- Prompt:
Once the line holding "If you get the" is written out, stop; begin at the first line of the material below and retype exactly, dropping pictures.

- Data extracts:
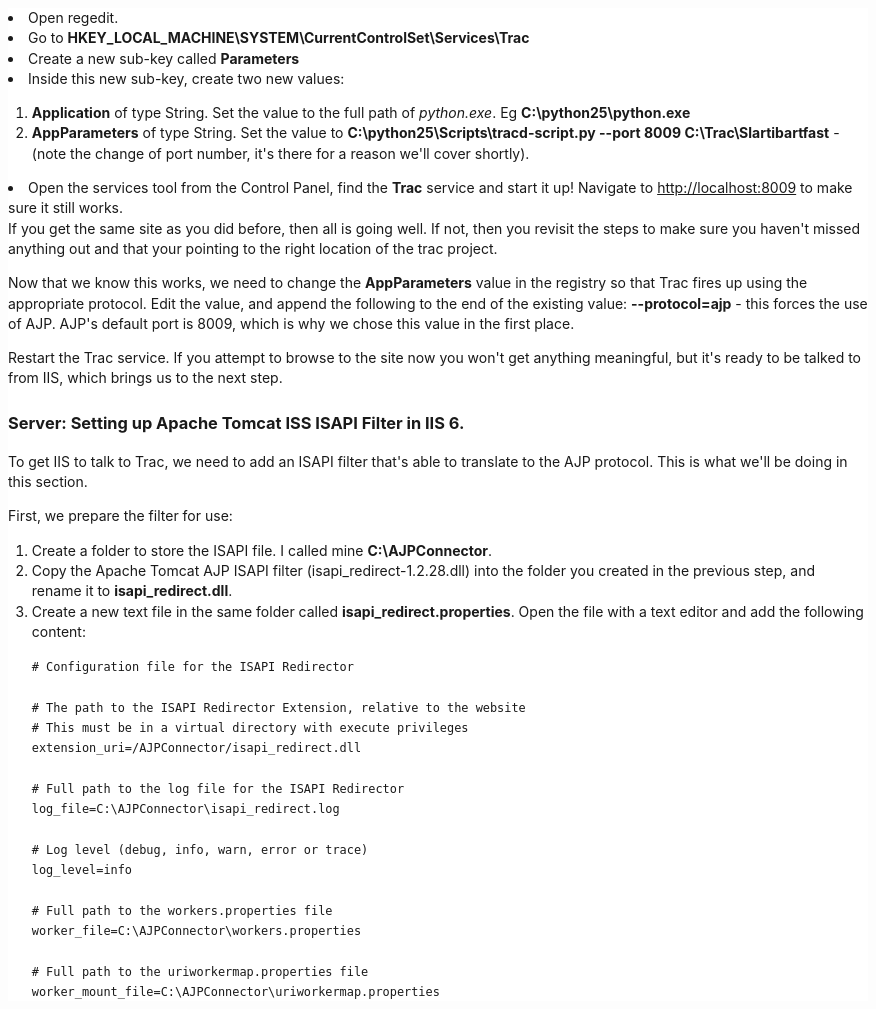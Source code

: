   <li>Open regedit.</li>
  <li>Go to <strong>HKEY_LOCAL_MACHINE\SYSTEM\CurrentControlSet\Services\Trac</strong></li>
  <li>Create a new sub-key called <strong>Parameters</strong></li>
  <li>Inside this new sub-key, create two new values:
  </li>
<ol>
  <li><strong>Application</strong> of type String. Set the value to the full path of <em>python.exe</em>. Eg <strong>C:\python25\python.exe</strong></li>
  <li><strong>AppParameters</strong> of type String. Set the value to <strong>C:\python25\Scripts\tracd-script.py --port 8009 C:\Trac\Slartibartfast</strong> - (note the change of port number, it's there for a reason we'll cover shortly).</li>
</ol>
</ol>
<li>Open the services tool from the Control Panel, find the <strong>Trac</strong> service and start it up! Navigate to <a href="http://localhost:8009">http://localhost:8009</a> to make sure it still works.</li>
</ol>
If you get the same site as you did before, then all is going well. If not, then you revisit the steps to make sure you haven't missed anything out and that your pointing to the right location of the trac project.

Now that we know this works, we need to change the <strong>AppParameters</strong> value in the registry so that Trac fires up using the appropriate protocol. Edit the value, and append the following to the end of the existing value: <strong>--protocol=ajp</strong> - this forces the use of AJP. AJP's default port is 8009, which is why we chose this value in the first place.

Restart the Trac service. If you attempt to browse to the site now you won't get anything meaningful, but it's ready to be talked to from IIS, which brings us to the next step.

<h3>Server: Setting up Apache Tomcat ISS ISAPI Filter in IIS 6.</h3>
To get IIS to talk to Trac, we need to add an ISAPI filter that's able to translate to the AJP protocol. This is what we'll be doing in this section.

First, we prepare the filter for use:
<ol>
  <li>Create a folder to store the ISAPI file. I called mine <strong>C:\AJPConnector</strong>.</li>
  <li>Copy the Apache Tomcat AJP ISAPI filter (isapi_redirect-1.2.28.dll) into the folder you created in the previous step, and rename it to <strong>isapi_redirect.dll</strong>.</li>
  <li>Create a new text file in the same folder called <strong>isapi_redirect.properties</strong>. Open the file with a text editor and add the following content:

```
# Configuration file for the ISAPI Redirector

# The path to the ISAPI Redirector Extension, relative to the website
# This must be in a virtual directory with execute privileges
extension_uri=/AJPConnector/isapi_redirect.dll

# Full path to the log file for the ISAPI Redirector
log_file=C:\AJPConnector\isapi_redirect.log

# Log level (debug, info, warn, error or trace)
log_level=info

# Full path to the workers.properties file
worker_file=C:\AJPConnector\workers.properties

# Full path to the uriworkermap.properties file
worker_mount_file=C:\AJPConnector\uriworkermap.properties
```
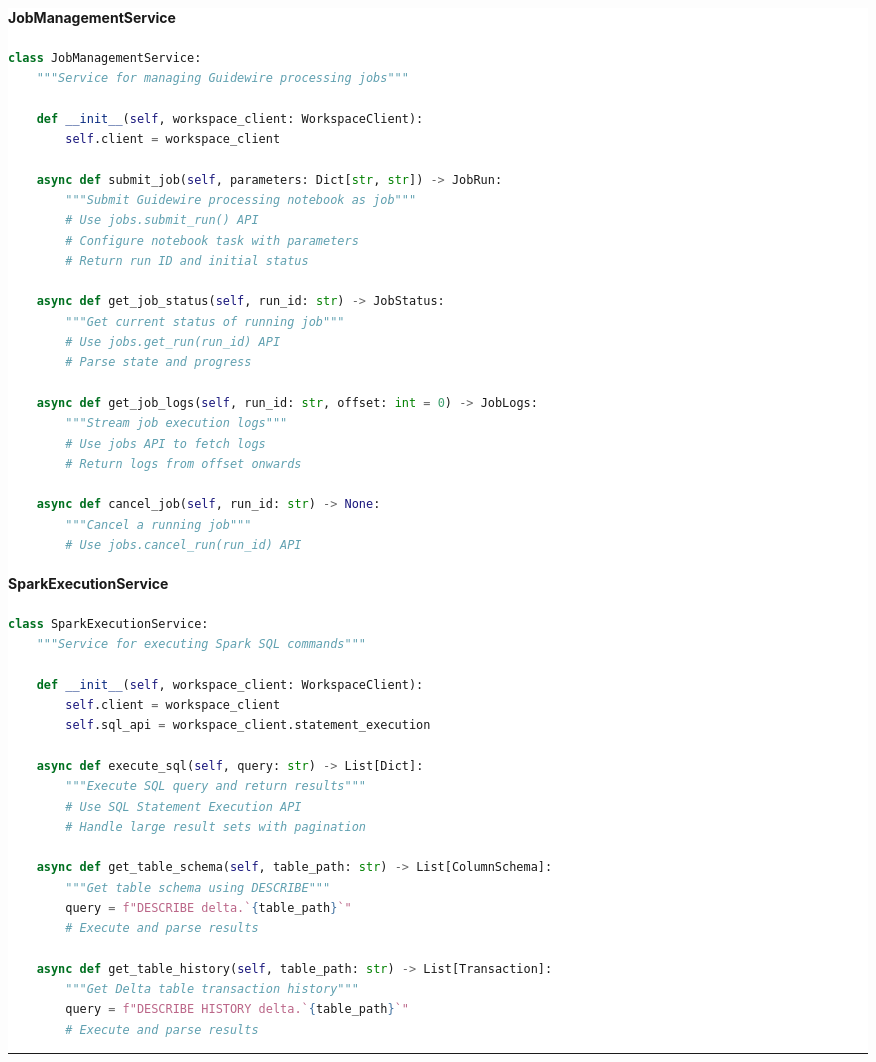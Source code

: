 #### JobManagementService
```python
class JobManagementService:
    """Service for managing Guidewire processing jobs"""

    def __init__(self, workspace_client: WorkspaceClient):
        self.client = workspace_client

    async def submit_job(self, parameters: Dict[str, str]) -> JobRun:
        """Submit Guidewire processing notebook as job"""
        # Use jobs.submit_run() API
        # Configure notebook task with parameters
        # Return run ID and initial status

    async def get_job_status(self, run_id: str) -> JobStatus:
        """Get current status of running job"""
        # Use jobs.get_run(run_id) API
        # Parse state and progress

    async def get_job_logs(self, run_id: str, offset: int = 0) -> JobLogs:
        """Stream job execution logs"""
        # Use jobs API to fetch logs
        # Return logs from offset onwards

    async def cancel_job(self, run_id: str) -> None:
        """Cancel a running job"""
        # Use jobs.cancel_run(run_id) API
```

#### SparkExecutionService
```python
class SparkExecutionService:
    """Service for executing Spark SQL commands"""

    def __init__(self, workspace_client: WorkspaceClient):
        self.client = workspace_client
        self.sql_api = workspace_client.statement_execution

    async def execute_sql(self, query: str) -> List[Dict]:
        """Execute SQL query and return results"""
        # Use SQL Statement Execution API
        # Handle large result sets with pagination

    async def get_table_schema(self, table_path: str) -> List[ColumnSchema]:
        """Get table schema using DESCRIBE"""
        query = f"DESCRIBE delta.`{table_path}`"
        # Execute and parse results

    async def get_table_history(self, table_path: str) -> List[Transaction]:
        """Get Delta table transaction history"""
        query = f"DESCRIBE HISTORY delta.`{table_path}`"
        # Execute and parse results
```

---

- Solved problem:
Source code

:   <li>Open regedit.</li>
  <li>Go to <strong>HKEY_LOCAL_MACHINE\SYSTEM\CurrentControlSet\Services\Trac</strong></li>
  <li>Create a new sub-key called <strong>Parameters</strong></li>
  <li>Inside this new sub-key, create two new values:
  </li>
<ol>
  <li><strong>Application</strong> of type String. Set the value to the full path of <em>python.exe</em>. Eg <strong>C:\python25\python.exe</strong></li>
  <li><strong>AppParameters</strong> of type String. Set the value to <strong>C:\python25\Scripts\tracd-script.py --port 8009 C:\Trac\Slartibartfast</strong> - (note the change of port number, it's there for a reason we'll cover shortly).</li>
</ol>
</ol>
<li>Open the services tool from the Control Panel, find the <strong>Trac</strong> service and start it up! Navigate to <a href="http://localhost:8009">http://localhost:8009</a> to make sure it still works.</li>
</ol>
If you get the same site as you did before, then all is going well. If not, then you revisit the steps to make sure you haven't missed anything out and that your pointing to the right location of the trac project.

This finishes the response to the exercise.